When comparing the effectiveness of data sharing policies, authors publishing work in journals with mandatory data sharing policies were associated with nearly a tenfold increase in the odds of sharing data than those publishing in journals with no policy (OR: 9.5, 95% CI: 3.26–30.85). This association was also observed for articles published in journals that require authors to share under some circumstances but not others (OR: 3.5, 95% CI: 1.30–10.37). In contrast, authors that submitted to journals that encouraged data sharing appeared to be no more likely to share data than authors publishing in journals without a data sharing policy (OR: 1.1, 95% CI: 0.41–3.14). Interestingly, the odds of sharing data were more than twice as high for authors that were required to complete a data availability statement in comparison to authors who were not (OR: 2.4, 95% CI: 1.14–4.78). However, this relationship was not found to be statistically significant when the effect of journal data sharing policies was accounted for.

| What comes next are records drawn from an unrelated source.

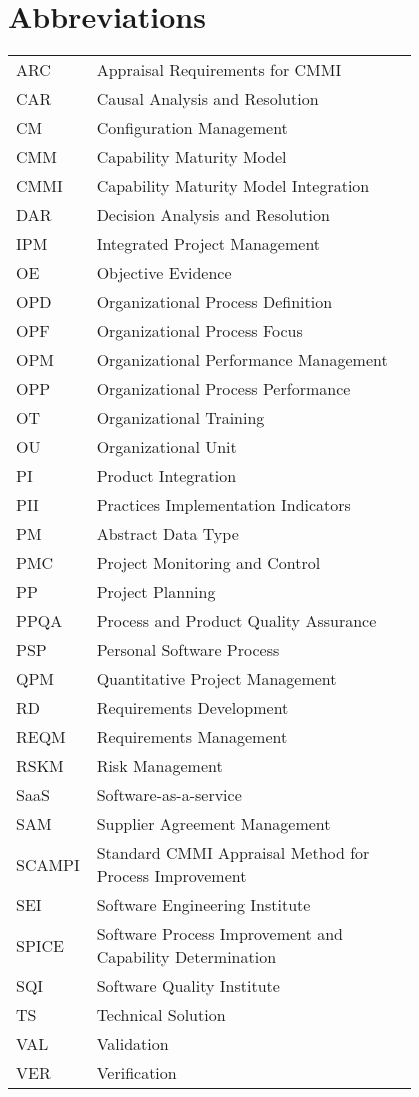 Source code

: \chapter*{Abbreviations}

\begin{flushleft}
	\begin{tabular}{l p{0.8\linewidth}}
		ARC & Appraisal Requirements for CMMI\\
		CAR & Causal Analysis and Resolution\\
		CM & Configuration Management\\
		CMM & Capability Maturity Model\\
		CMMI & Capability Maturity Model Integration\\
		DAR & Decision Analysis and Resolution\\
		IPM & Integrated Project Management\\
		OE & Objective Evidence\\
		OPD & Organizational Process Definition\\
		OPF & Organizational Process Focus\\
		OPM & Organizational Performance Management\\
		OPP & Organizational Process Performance\\
		OT & Organizational Training\\
		OU & Organizational Unit\\
		PI & Product Integration\\
		PII & Practices Implementation Indicators\\
		PM & Abstract Data Type\\
		PMC & Project Monitoring and Control\\
		PP & Project Planning\\
		PPQA & Process and Product Quality Assurance\\
		PSP & Personal Software Process\\
		QPM & Quantitative Project Management\\
		RD & Requirements Development\\
		REQM & Requirements Management\\
		RSKM & Risk Management\\
		SaaS & Software-as-a-service\\
		SAM & Supplier Agreement Management\\
		SCAMPI & Standard CMMI Appraisal Method for Process Improvement\\
		SEI & Software Engineering Institute\\
		SPICE & Software Process Improvement and Capability Determination\\
		SQI & Software Quality Institute\\
		TS & Technical Solution\\
		VAL & Validation\\
		VER & Verification\\
	\end{tabular}
\end{flushleft}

Predictors of data and code sharing
The association between sharing and withholding data with several journal and article characteristics are reported in Fig. 2. Publishing in a journal with 2018 Journal Impact Factor less than ten was not associated with greater rates of sharing in comparison with journals not indexed in Clarivate Analytic’s Web of Science. In contrast, the odds of sharing data were 4.5 times (95% CI: 1.09–20.87) higher for researchers who published in a journal with an Impact Factor greater than ten compared to those who published in a journal with no impact factor. Articles in the upper quartile for citations accrued within two years were also associated with higher odds of data sharing than those in the bottom quartile (OR: 4.3, 95% CI: 1.35–18.94). However, both relationships were not found to be statistically significant when the effect of journal data sharing policies was accounted for.
The odds of sharing data were estimated to be 2.2 (95% CI: 1.07–4.42) and 6.1 times (95% CI: 1.82–19.72) higher for researchers that published in gold open access journals, or publicly shared a pre-print version of their paper both in comparison to researchers whose articles were paywalled. However, the odds of both effects halved in size when journal policies were controlled for.

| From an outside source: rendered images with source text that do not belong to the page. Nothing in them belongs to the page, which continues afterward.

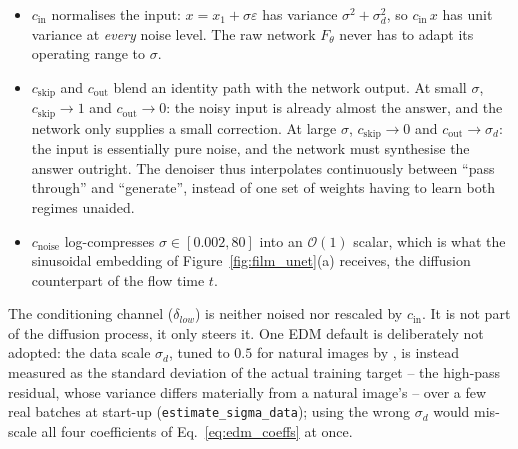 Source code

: \documentclass{report}
\begin{document}
\begin{itemize}
  \item \mbox{$c_{\mathrm{in}}$} normalises the input: \mbox{$x = x_1 + \sigma\varepsilon$} has variance \mbox{$\sigma^2 + \sigma_d^2$}, so \mbox{$c_{\mathrm{in}}\,x$} has unit variance at \emph{every} noise level. The raw network \mbox{$F_\theta$} never has to adapt its operating range to \mbox{$\sigma$}.
  \item $c_{\mathrm{skip}}$ and $c_{\mathrm{out}}$ blend an identity path with the network output. At small $\sigma$, $c_{\mathrm{skip}} \to 1$ and $c_{\mathrm{out}} \to 0$: the noisy input is already almost the answer, and the network only supplies a small correction. At large $\sigma$, $c_{\mathrm{skip}} \to 0$ and $c_{\mathrm{out}} \to \sigma_d$: the input is essentially pure noise, and the network must synthesise the answer outright. The denoiser thus interpolates continuously between ``pass through'' and ``generate'', instead of one set of weights having to learn both regimes unaided.
  \item $c_{\mathrm{noise}}$ log-compresses $\sigma \in [0.002, 80]$ into an $\mathcal{O}(1)$ scalar, which is what the sinusoidal embedding of Figure~\ref{fig:film_unet}(a) receives, the diffusion counterpart of the flow time $t$.
\end{itemize}
The conditioning channel ($\delta_{low}$) is neither noised nor rescaled by $c_{\mathrm{in}}$. It is not part of the diffusion process, it only steers it. One EDM default is deliberately not adopted: the data scale $\sigma_d$, tuned to $0.5$ for natural images by \citeauthor{karras_elucidating_2022} \cite{karras_elucidating_2022}, is instead measured as the standard deviation of the actual training target -- the high-pass residual, whose variance differs materially from a natural image's -- over a few real batches at start-up (\texttt{estimate\_sigma\_data}); using the wrong $\sigma_d$ would mis-scale all four coefficients of Eq.~\eqref{eq:edm_coeffs} at once.
\end{document}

We noted a 42% reduction (95% CI: 0.25–1.24) in the adjusted odds of sharing data among researchers who only studied non-human participants, compared to those who included data derived from human participants. Similarly, we noted a 55% decrease (95% CI: 0.02–2.45) in the odds of sharing data among researchers publishing the results of clinical trials in comparison to researchers presenting the results of other study designs, even after controlling for the effects of data sharing policies. However, the low precision limits our ability to interpret both results conclusively. In contrast, the odds that a researcher studying rare cancers or using public data to supplement their original findings shared their data were more than twice (OR: 2.1, 95% CI: 1.08–4.05) and almost six times (OR: 5.9, 95% CI: 2.94–11.94) higher respectively than those who did not. The strength and significance of both associations remained stable even after controlling for the effects of data sharing policy.
Like the data sharing predictors, we noted more than a fivefold increase in the odds of reporting code to be available for researchers who shared data than for those that did not share data (OR: 5.6, 95% CI: 1.50–21.00). Additionally, the odds of reporting code to be available were 11.8 times (95% CI: 1.32–106.72) greater for researchers who publicly shared a pre-print version of their paper in comparison to researchers that published in subscription journals.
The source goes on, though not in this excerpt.